Cape Town: Güney Afrika Cumhuriyeti’nin 3 başkentinden biridir. Nüfusu yaklaşık 3.5 milyondur ve neredeyse 1 milyon Müslümanın yaşadığı bir şehirdir. Afrika kıtasının Avrupa’ya en uzak ucundadır. Nüfus bakımından Güney Afrika’nın 2. en büyük şehridir. Afrika, Hollanda ve İngiliz kültürlerinden oluşmaktadır. 1488'de Portekizli keşifçi Bartelemeu Dias tarafından keşfedildi. Cape Town, Boerlerin  ve İngilizlerin eline geçti. 1652'de Güney Afrika'da kurulan ilk Avrupa yerleşimi olmuştur.
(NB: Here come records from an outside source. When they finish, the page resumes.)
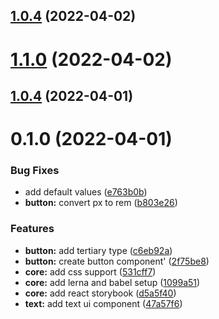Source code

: ## [1.0.4](https://github.com/marialungu/monstera/compare/v1.1.0...v1.0.4) (2022-04-02)



# [1.1.0](https://github.com/marialungu/monstera/compare/v1.0.4...v1.1.0) (2022-04-02)



## [1.0.4](https://github.com/marialungu/monstera/compare/v1.0.3...v1.0.4) (2022-04-01)



# 0.1.0 (2022-04-01)


### Bug Fixes

* add default values ([e763b0b](https://github.com/marialungu/monstera/commit/e763b0b0503075efed72983d63af9610551a6bd2))
* **button:** convert px to rem ([b803e26](https://github.com/marialungu/monstera/commit/b803e2636e990e466eff05bd06b0c01a253806f4))


### Features

* **button:** add tertiary type ([c6eb92a](https://github.com/marialungu/monstera/commit/c6eb92ac60b5a289ac8efe60f3aaba62368604d6))
* **button:** create button component' ([2f75be8](https://github.com/marialungu/monstera/commit/2f75be80ac16803f33ebc6aeaa2181ba9d7ce5eb))
* **core:** add css support ([531cff7](https://github.com/marialungu/monstera/commit/531cff70da62854dce2f8690956ff1d41a13fda1))
* **core:** add lerna and babel setup ([1099a51](https://github.com/marialungu/monstera/commit/1099a5163ca6b0fa0c3e15f31434bfab44c835ad))
* **core:** add react storybook ([d5a5f40](https://github.com/marialungu/monstera/commit/d5a5f4096d06caab869cd4403adef17dbc1076d3))
* **text:** add text ui component ([47a57f6](https://github.com/marialungu/monstera/commit/47a57f6faeacd04dc3f0ff9c6badb3e7f89b00eb))



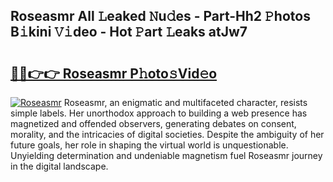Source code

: ## Roseasmr All 𝙻eaked 𝙽u𝚍es - Part-Hh2 𝙿hotos B𝚒kini 𝚅𝚒deo - Hot 𝙿art 𝙻eaks atJw7

# <h2><a href="http://ld1c5lk.urlbe.top/?page=Roseasmr">🔗🔗👉👉 Roseasmr P𝚑oto𝚜Vid𝚎o</a></h2>

[![Roseasmr](https://i.imgur.com/eBuTRDB.gif)](http://ld1c5lk.urlbe.top/?page=Roseasmr)
Roseasmr, an enigmatic and multifaceted character, resists simple labels. Her unorthodox approach to building a web presence has magnetized and offended observers, generating debates on consent, morality, and the intricacies of digital societies. Despite the ambiguity of her future goals, her role in shaping the virtual world is unquestionable. Unyielding determination and undeniable magnetism fuel Roseasmr journey in the digital landscape.
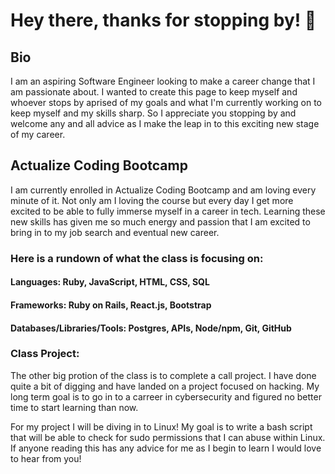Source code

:# Hey there, thanks for stopping by! 👋

## Bio
I am an aspiring Software Engineer looking to make a career change that I am passionate about. I wanted to create this page to keep myself and whoever stops by aprised of my goals and what I'm currently working on to keep myself and my skills sharp. So I appreciate you stopping by and welcome any and all advice as I make the leap in to this exciting new stage of my career.

## Actualize Coding Bootcamp
I am currently enrolled in Actualize Coding Bootcamp and am loving every minute of it. Not only am I loving the course but every day I get more excited to be able to fully immerse myself in a career in tech. Learning these new skills has given me so much energy and passion that I am excited to bring in to my job search and eventual new career.

### Here is a rundown of what the class is focusing on:
#### Languages: Ruby, JavaScript, HTML, CSS, SQL
#### Frameworks: Ruby on Rails, React.js, Bootstrap 
#### Databases/Libraries/Tools: Postgres, APIs, Node/npm, Git, GitHub

### Class Project:
The other big protion of the class is to complete a call project. I have done quite a bit of digging and have landed on a project focused on hacking. My long term goal is to go in to a carreer in cybersecurity and figured no better time to start learning than now. 

For my project I will be diving in to Linux! My goal is to write a bash script that will be able to check for sudo permissions that I can abuse within Linux. If anyone reading this has any advice for me as I begin to learn I would love to hear from you!




<!--
**jharvick/jharvick** is a ✨ _special_ ✨ repository because its `README.md` (this file) appears on your GitHub profile.

Here are some ideas to get you started:

- 🔭 I’m currently working on ...
- 🌱 I’m currently learning ...
- 👯 I’m looking to collaborate on ...
- 🤔 I’m looking for help with ...
- 💬 Ask me about ...
- 📫 How to reach me: ...
- 😄 Pronouns: ...
- ⚡ Fun fact: ...
-->
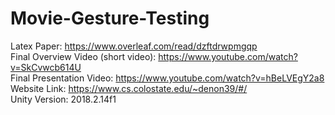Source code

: # Movie-Gesture-Testing
Latex Paper: https://www.overleaf.com/read/dzftdrwpmgqp  
Final Overview Video (short video): https://www.youtube.com/watch?v=SkCvwcb614U  
Final Presentation Video: https://www.youtube.com/watch?v=hBeLVEgY2a8  
Website Link: https://www.cs.colostate.edu/~denon39/#/  
Unity Version: 2018.2.14f1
Güney Afrika Birliği kurulduktan sonra ülkenin yasama başkenti seçilmiştir. 1945'ten sonra Apartheid rejimi beyaz olmayanların tüm haklarını kısıtlamıştır. 1990'da ırk ayrımcılığı bittikten sonra beyaz olmayanlar resmi görevlere gelmiştir.
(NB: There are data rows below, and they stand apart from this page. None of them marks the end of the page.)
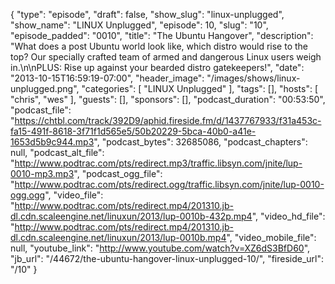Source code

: {
  "type": "episode",
  "draft": false,
  "show_slug": "linux-unplugged",
  "show_name": "LINUX Unplugged",
  "episode": 10,
  "slug": "10",
  "episode_padded": "0010",
  "title": "The Ubuntu Hangover",
  "description": "What does a post Ubuntu world look like, which distro would rise to the top? Our specially crafted team of armed and dangerous Linux users weigh in.\n\nPLUS: Rise up against your bearded distro gatekeepers!",
  "date": "2013-10-15T16:59:19-07:00",
  "header_image": "/images/shows/linux-unplugged.png",
  "categories": [
    "LINUX Unplugged"
  ],
  "tags": [],
  "hosts": [
    "chris",
    "wes"
  ],
  "guests": [],
  "sponsors": [],
  "podcast_duration": "00:53:50",
  "podcast_file": "https://chtbl.com/track/392D9/aphid.fireside.fm/d/1437767933/f31a453c-fa15-491f-8618-3f71f1d565e5/50b20229-5bca-40b0-a41e-1653d5b9c944.mp3",
  "podcast_bytes": 32685086,
  "podcast_chapters": null,
  "podcast_alt_file": "http://www.podtrac.com/pts/redirect.mp3/traffic.libsyn.com/jnite/lup-0010-mp3.mp3",
  "podcast_ogg_file": "http://www.podtrac.com/pts/redirect.ogg/traffic.libsyn.com/jnite/lup-0010-ogg.ogg",
  "video_file": "http://www.podtrac.com/pts/redirect.mp4/201310.jb-dl.cdn.scaleengine.net/linuxun/2013/lup-0010b-432p.mp4",
  "video_hd_file": "http://www.podtrac.com/pts/redirect.mp4/201310.jb-dl.cdn.scaleengine.net/linuxun/2013/lup-0010b.mp4",
  "video_mobile_file": null,
  "youtube_link": "http://www.youtube.com/watch?v=XZ6dS3BfD60",
  "jb_url": "/44672/the-ubuntu-hangover-linux-unplugged-10/",
  "fireside_url": "/10"
}


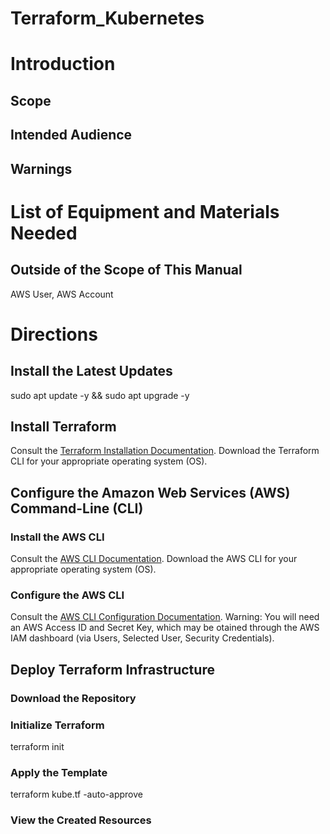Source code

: # Terraform_Kubernetes

# Introduction

## Scope

## Intended Audience

## Warnings

# List of Equipment and Materials Needed

## Outside of the Scope of This Manual

AWS User, AWS Account

# Directions

## Install the Latest Updates
sudo apt update -y && sudo apt upgrade -y

## Install Terraform
Consult the [Terraform Installation Documentation](https://learn.hashicorp.com/tutorials/terraform/install-cli). Download the Terraform CLI for your appropriate operating system (OS). 

## Configure the Amazon Web Services (AWS) Command-Line (CLI)

### Install the AWS CLI
Consult the [AWS CLI Documentation](https://docs.aws.amazon.com/cli/latest/userguide/install-cliv2.html). Download the AWS CLI for your appropriate operating system (OS).

### Configure the AWS CLI
Consult the [AWS CLI Configuration Documentation](https://docs.aws.amazon.com/cli/latest/userguide/cli-configure-quickstart.html). Warning: You will need an AWS Access ID and Secret Key, which may be otained through the AWS IAM dashboard (via Users, Selected User, Security Credentials).  

## Deploy Terraform Infrastructure

### Download the Repository

### Initialize Terraform
terraform init

### Apply the Template
terraform kube.tf -auto-approve

### View the Created Resources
Queen Viktoria Mosque: Jamia camisi de denilmektedir. Queen Victoria Camisi, Cape Town'nın Şirin Caddesindeki Chiappini köşesinde yer almaktadır. Cape Town'daki ilk ve en eski cami ve Cape Town'daki Bo-Kaap bölgesindeki en büyük camidir. Bazı kaynaklar, caminin 1850 yılında yapıldığını belirtmekle birlikte, diğerleri caminin inşası için arazinin ancak 1851 yılında verildiğini belirtmektedir. Bir Shafee Camisi olup, Crown tarafında karada inşa edilen ilk camidir. Kraliçe Victoria Camisi olarak anılmasının bir nedeni olabilirdi. Anlaşılmasının bir diğer nedeni İngiliz Crown'un Müslüman toplumdaki uyuşmazlıkların çözümünde yer alması olabilir. Jamia Cami Cape Müslümanlara, farklılıklarına bakılmaksızın tüm Müslümanlar tarafından kullanılmasını sağlayacak bir güvence ile verildi. Arazi hibe 1846 yılında Kolonide koşullardan sonuçlandı.
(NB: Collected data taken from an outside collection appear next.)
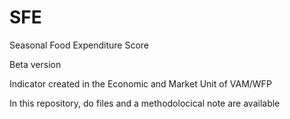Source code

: # SFE
Seasonal Food Expenditure Score

Beta version

Indicator created in the Economic and Market Unit of VAM/WFP

In this repository, do files and a methodolocical note are available 
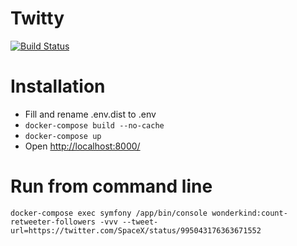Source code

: # Twitty
[![Build Status](https://travis-ci.org/gadelkareem/twitty.svg)](https://travis-ci.org/gadelkareem/twitty)
 # Installation
- Fill and rename .env.dist to .env
- `docker-compose build --no-cache`
- `docker-compose up`
- Open [http://localhost:8000/](http://localhost:8000)
 # Run from command line
`docker-compose exec symfony /app/bin/console wonderkind:count-retweeter-followers -vvv --tweet-url=https://twitter.com/SpaceX/status/995043176363671552`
Zulular: Afrika’nın güneyindeki en etkin güçlerden biriydi. Sömürgecilerin ateşli silahlarına karşı mızraklarıyla savaşmışlardır. Güney Afrika çevresinde yaşamaktadırlar. Yaklaşık 10-11 milyon nüfusları vardır. Bantu halkı,  Lesotho, Svaziland gibi ülkelerin batılı kâşifler tarafından keşfedilmesinden önce asıl yerli halktır. Irkçılık akımları sonrası birçok ülkede olduğu gibi Zulular da kabile hayatı ya da şehir hayatına uyum sağlamış ve eşit haklara sahip olmuştur. Zulular kabileler halinde yaşamışlardır. Günümüzde şehir hayatına uyum sağlayabilmiş az sayıda Zulu bulunmaktadır. Zuluca dilini konuşmaktadırlar. Güney Afrika Cumhuriyeti'nin dışında Zimbabve, Malavi, Mozambik ve Svaziland'da Zuluca konuşanlar vardır.